I tried linking a video but file was too large. My son will put it on via youtube shortly.


----------



## Leeroy (Sep 9, 2022)




----------



## Lionsfan (Sep 11, 2022)

Mad Professor said:


> Nice implement. I'd like to see a short video of it in action.
> 
> How did your taters do?
> 
> We had drought conditions most of July-August and tops keeled over a early. I need to check some hills to see what they produced. I leave them in the ground until cool weather and I can cure them and put into the root cellar. Just have to check that mice/voles don't start in on the rows.....


Mine did the same thing. My Yukon's still did good, Norkotah russet's were okay, Burbank russet's sucked.


----------



## Backyard Lumberjack (Sep 18, 2022)

Leeroy said:


> The 'taters did good My son will put it on via youtube shortly.


neat machine. well done project, restoration.

watched it several times, the dust din't bother me! ...... 

La Soda reds do well down here. planting time around or bit before December


----------



## Backyard Lumberjack (Sep 18, 2022)

this one is avail in CA for $900 ebay. 1 hp required, or modded.... lol

*


*










Antique Horsedrawn Walking Potato Plow Digger Harvestor | eBay


Antique Horsedrawn Walking Potato Plow Digger Harvestor. Condition is Used.
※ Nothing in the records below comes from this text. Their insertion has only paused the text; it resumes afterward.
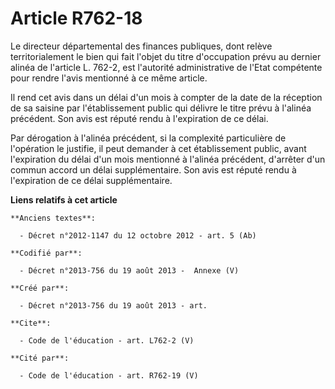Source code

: # Article R762-18

Le directeur départemental des finances publiques, dont relève territorialement le bien qui fait l'objet du titre
d'occupation prévu au dernier alinéa de l'article L. 762-2, est l'autorité administrative de l'Etat compétente pour rendre
l'avis mentionné à ce même article. 

Il rend cet avis dans un délai d'un mois à compter de la date de la réception de sa saisine par l'établissement public qui
délivre le titre prévu à l'alinéa précédent. Son avis est réputé rendu à l'expiration de ce délai. 

Par dérogation à l'alinéa précédent, si la complexité particulière de l'opération le justifie, il peut demander à cet
établissement public, avant l'expiration du délai d'un mois mentionné à l'alinéa précédent, d'arrêter d'un commun accord un
délai supplémentaire. Son avis est réputé rendu à l'expiration de ce délai supplémentaire.

**Liens relatifs à cet article**

	**Anciens textes**:

	  - Décret n°2012-1147 du 12 octobre 2012 - art. 5 (Ab)

	**Codifié par**:

	  - Décret n°2013-756 du 19 août 2013 -  Annexe (V)

	**Créé par**:

	  - Décret n°2013-756 du 19 août 2013 - art.

	**Cite**:

	  - Code de l'éducation - art. L762-2 (V)

	**Cité par**:

	  - Code de l'éducation - art. R762-19 (V)
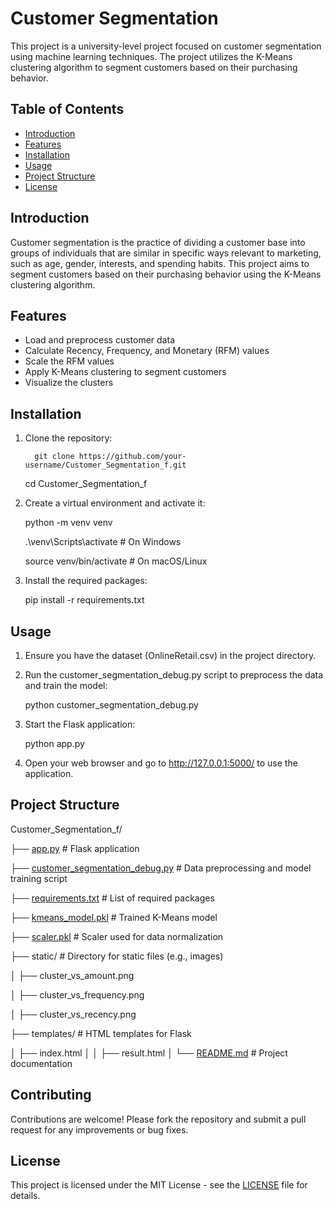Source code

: # Customer Segmentation

This project is a university-level project focused on customer segmentation using machine learning techniques. The project utilizes the K-Means clustering algorithm to segment customers based on their purchasing behavior.

## Table of Contents

- [Introduction](#introduction)
- [Features](#features)
- [Installation](#installation)
- [Usage](#usage)
- [Project Structure](#project-structure)
- [License](#license)

## Introduction

Customer segmentation is the practice of dividing a customer base into groups of individuals that are similar in specific ways relevant to marketing, such as age, gender, interests, and spending habits. This project aims to segment customers based on their purchasing behavior using the K-Means clustering algorithm.

## Features

- Load and preprocess customer data
- Calculate Recency, Frequency, and Monetary (RFM) values
- Scale the RFM values
- Apply K-Means clustering to segment customers
- Visualize the clusters

## Installation

1. Clone the repository:
            
         git clone https://github.com/your-username/Customer_Segmentation_f.git

   
    cd Customer_Segmentation_f

2. Create a virtual environment and activate it:


    python -m venv venv

     .\venv\Scripts\activate  # On Windows

     source venv/bin/activate  # On macOS/Linux


3. Install the required packages:

    pip install -r requirements.txt


## Usage

1. Ensure you have the dataset (OnlineRetail.csv) in the project directory.

2. Run the customer_segmentation_debug.py script to preprocess the data and train the model:


    python customer_segmentation_debug.py


3. Start the Flask application:


    python app.py


4. Open your web browser and go to http://127.0.0.1:5000/ to use the application.



## Project Structure


Customer_Segmentation_f/

├── [app.py](http://_vscodecontentref_/1)                      # Flask application 

├── [customer_segmentation_debug.py](http://_vscodecontentref_/2)  # Data preprocessing and model training script

├── [requirements.txt](http://_vscodecontentref_/3)            # List of required packages

├── [kmeans_model.pkl](http://_vscodecontentref_/4)            # Trained K-Means model

├── [scaler.pkl](http://_vscodecontentref_/5)                  # Scaler used for data normalization

├── static/                     # Directory for static files (e.g., images)

│   ├── cluster_vs_amount.png

│   ├── cluster_vs_frequency.png

│   ├── cluster_vs_recency.png

├── templates/                  # HTML templates for Flask

│   ├── index.html
│
│   ├── result.html
│
└── [README.md](http://_vscodecontentref_/6)                   # Project documentation


## Contributing

Contributions are welcome! Please fork the repository and submit a pull request for any improvements or bug fixes.


## License

This project is licensed under the MIT License - see the [LICENSE](LICENSE) file for details.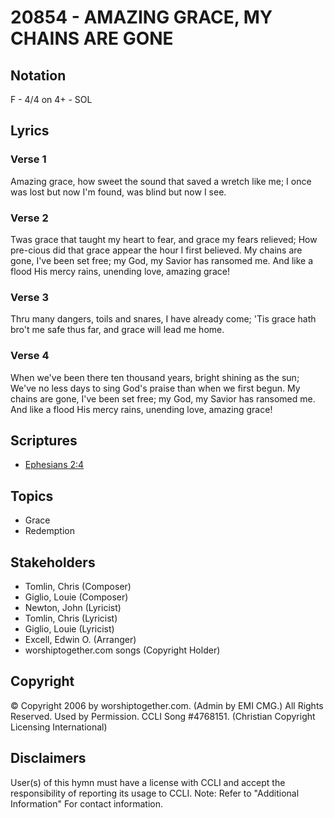 # 20854 - AMAZING GRACE, MY CHAINS ARE GONE

## Notation

F - 4/4 on 4+ - SOL

## Lyrics

### Verse 1

Amazing grace, how sweet the sound that saved a wretch like me; I once was lost but now I'm found, was blind but now I see.

### Verse 2

Twas grace that taught my heart to fear, and grace my fears relieved; How pre-cious did that grace appear the hour I first believed. My chains are gone, I've been set free; my God, my Savior has ransomed me. And like a flood His mercy rains, unending love, amazing grace!

### Verse 3

Thru many dangers, toils and snares, I have already come; 'Tis grace hath bro't me safe thus far, and grace will lead me home.

### Verse 4

When we've been there ten thousand years, bright shining as the sun; We've no less days to sing God's praise than when we first begun. My chains are gone, I've been set free; my God, my Savior has ransomed me. And like a flood His mercy rains, unending love, amazing grace!


## Scriptures

- [Ephesians 2:4](https://www.biblegateway.com/passage/?search=Ephesians%202%3A4)

## Topics

- Grace
- Redemption

## Stakeholders

- Tomlin, Chris (Composer)
- Giglio, Louie (Composer)
- Newton, John (Lyricist)
- Tomlin, Chris (Lyricist)
- Giglio, Louie (Lyricist)
- Excell, Edwin O. (Arranger)
- worshiptogether.com songs (Copyright Holder)

## Copyright

© Copyright 2006 by worshiptogether.com. (Admin by EMI CMG.) All Rights Reserved. Used by Permission. CCLI Song #4768151.
(Christian Copyright Licensing International)

## Disclaimers

User(s) of this hymn must have a license with CCLI and accept the responsibility of reporting its usage to CCLI.
Note: Refer to "Additional Information" For contact information.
Local pickup only.



www.ebay.com


----------



## jolj (Sep 18, 2022)




----------



## Mad Professor (Sep 18, 2022)

I'm old fashioned and it's more fun than shoveling manure or snow.

Try to find an old True Temper like this one, new POS from Chi-Coms won't last a year........


----------



## jolj (Sep 18, 2022)

Mad Professor said:


> I'm old fashioned and it's more fun than shoveling manure or snow.
> 
> Try to find an old True Temper like this one, new POS from Chi-Coms won't last a year........
> 
> View attachment 1017980


 I have one of those & an a Mattock that works great in all kinds of soil. We use a mule & turn plow when I was young, 1960's.


----------



## jollygreengiant (Oct 4, 2022)

That looks like something that needs to come and live at my place lol. I just got done digging potatoes last weekend, man it is a lot of work.


----------